Donald's Decision re-uses animation from the Disney cartoon short Donald's Better Self (1938) and Self Control (1938), that also featured Donald's struggles between an angelic and demonic version of himself.

==Plot==
In 1942, as Donald is relaxing in a hammock, a radio program encourages purchasing war savings certificates but he merely yawns and says "Tomorrow". His guardian angel immediately propels Donald out of his complacency and urges him to get his piggy bank out to buy war savings certificates that will ensure the Allied Powers's victory.

On hearing this plea, Donald's other side, a demonic version lurking in a mailbox, that features a swastika created by the spinning mail semaphore, challenges his angel, telling Donald to "have a good time and spend his money on himself." When the angelic side argues that "everyone must do his share", the devil "blitzes" the angel and boots Donald's good side into the nearby lake. Furious, Donald's angel storms into the sky and dive-bombs the evil devil, sending him to an early grave like in the original Donald's Better Self.

Steering Donald on his rightful path to the post office, the angelic side makes Donald buy his war savings certificates. Immediately, a series of posters and war messages reinforce the message to "Invest in Victory".

==Voice cast==
- Clarence Nash as Donald Duck
- John Dehner as Radio Announcer
- Don Brodie as Donald's Devil
- Thelma Boardman as Donald's Angel

==Production==
In 1939, with the outbreak of a global war, Walt Disney Studios felt a great pinch in their finances due to the loss of much of their European markets. This was further limited with the invasion of France by Nazi forces in 1940, which meant that the next Disney release Pinocchio (1940) was only dubbed in Spanish and Portuguese, a great deal less languages than previous Disney works.
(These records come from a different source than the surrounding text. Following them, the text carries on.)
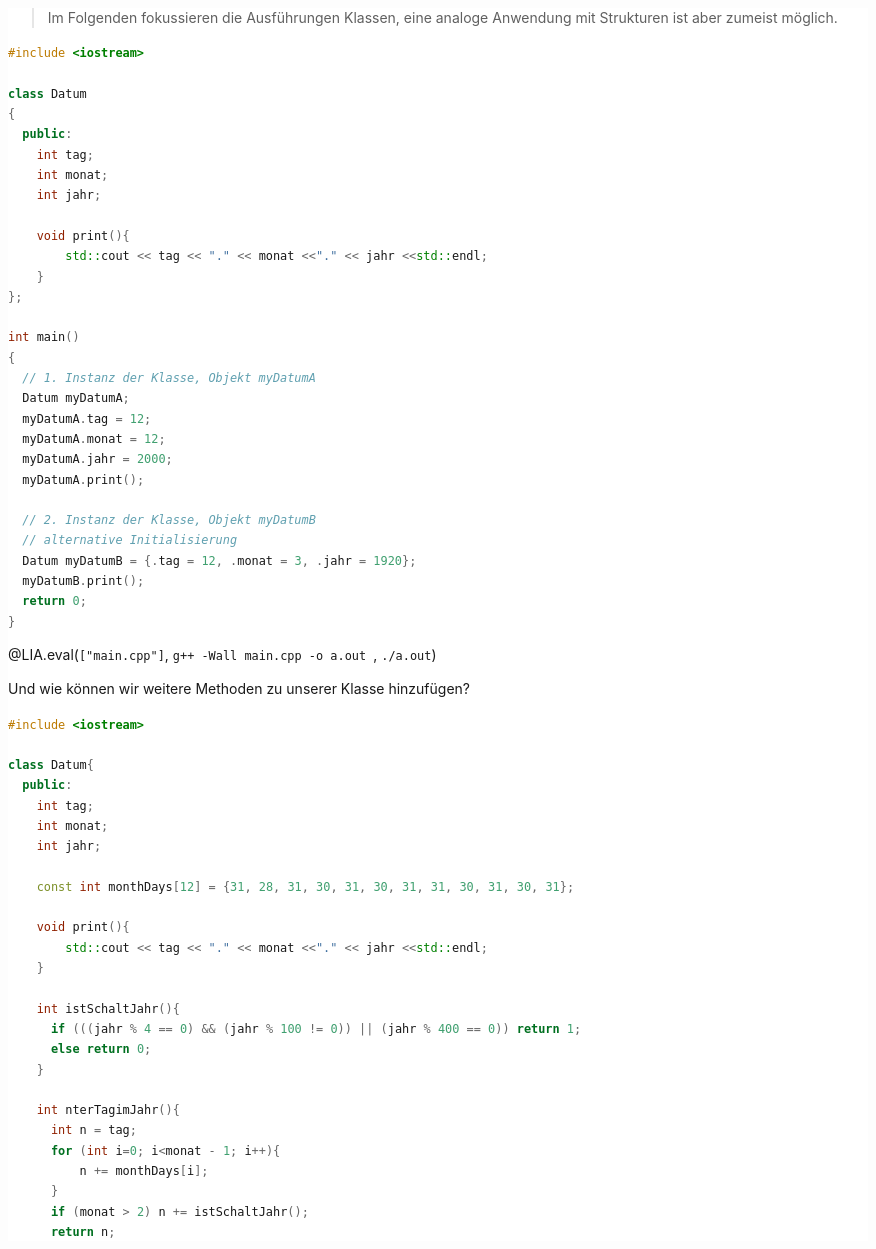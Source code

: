 > Im Folgenden fokussieren die Ausführungen Klassen, eine analoge Anwendung mit Strukturen ist aber zumeist möglich.

```cpp      ClassExample.cpp
#include <iostream>

class Datum
{
  public:
    int tag;
    int monat;
    int jahr;

    void print(){
        std::cout << tag << "." << monat <<"." << jahr <<std::endl;
    }
};

int main()
{
  // 1. Instanz der Klasse, Objekt myDatumA
  Datum myDatumA;
  myDatumA.tag = 12;
  myDatumA.monat = 12;
  myDatumA.jahr = 2000;
  myDatumA.print();

  // 2. Instanz der Klasse, Objekt myDatumB
  // alternative Initialisierung
  Datum myDatumB = {.tag = 12, .monat = 3, .jahr = 1920};
  myDatumB.print();
  return 0;
}
```
@LIA.eval(`["main.cpp"]`, `g++ -Wall main.cpp -o a.out `, `./a.out`)

Und wie können wir weitere Methoden zu unserer Klasse hinzufügen?

```cpp      AdditionalMethod.cpp
#include <iostream>

class Datum{
  public:
    int tag;
    int monat;
    int jahr;

    const int monthDays[12] = {31, 28, 31, 30, 31, 30, 31, 31, 30, 31, 30, 31};

    void print(){
        std::cout << tag << "." << monat <<"." << jahr <<std::endl;
    }

    int istSchaltJahr(){
      if (((jahr % 4 == 0) && (jahr % 100 != 0)) || (jahr % 400 == 0)) return 1;
      else return 0;
    }

    int nterTagimJahr(){
      int n = tag;
      for (int i=0; i<monat - 1; i++){
          n += monthDays[i];
      }
      if (monat > 2) n += istSchaltJahr();
      return n;
```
Due to this loss of profit, and losses on recent films, Disney studios faced a bleak outlook of a deficit of over half a million dollars, layoffs and pay cuts for the first time in the studio, and a $2.23 million ceiling on their credit allowance. With bleak prospects, the studio was made into a corporation in April 1940, which raised $3.6 million to help pay off debts owed by the studio. To enable his studios to keep afloat and producing films, Walt Disney sought out external funding to cover production costs, which would allow him to keep employees on the payroll and keep the studio working.

On March 3, 1941, Disney invited over three dozen different representatives of various national defence industries to a lunch meeting, in an attempt to solicit work from them. He followed this luncheon with formal letters offering work "for national defence industries at cost, and without profit. In making this offer, I am motivated solely by a desire to help as best I can in the present emergency." Four Methods of Flush Riveting (1941) was first training film that was commissioned by Lockheed Aircraft.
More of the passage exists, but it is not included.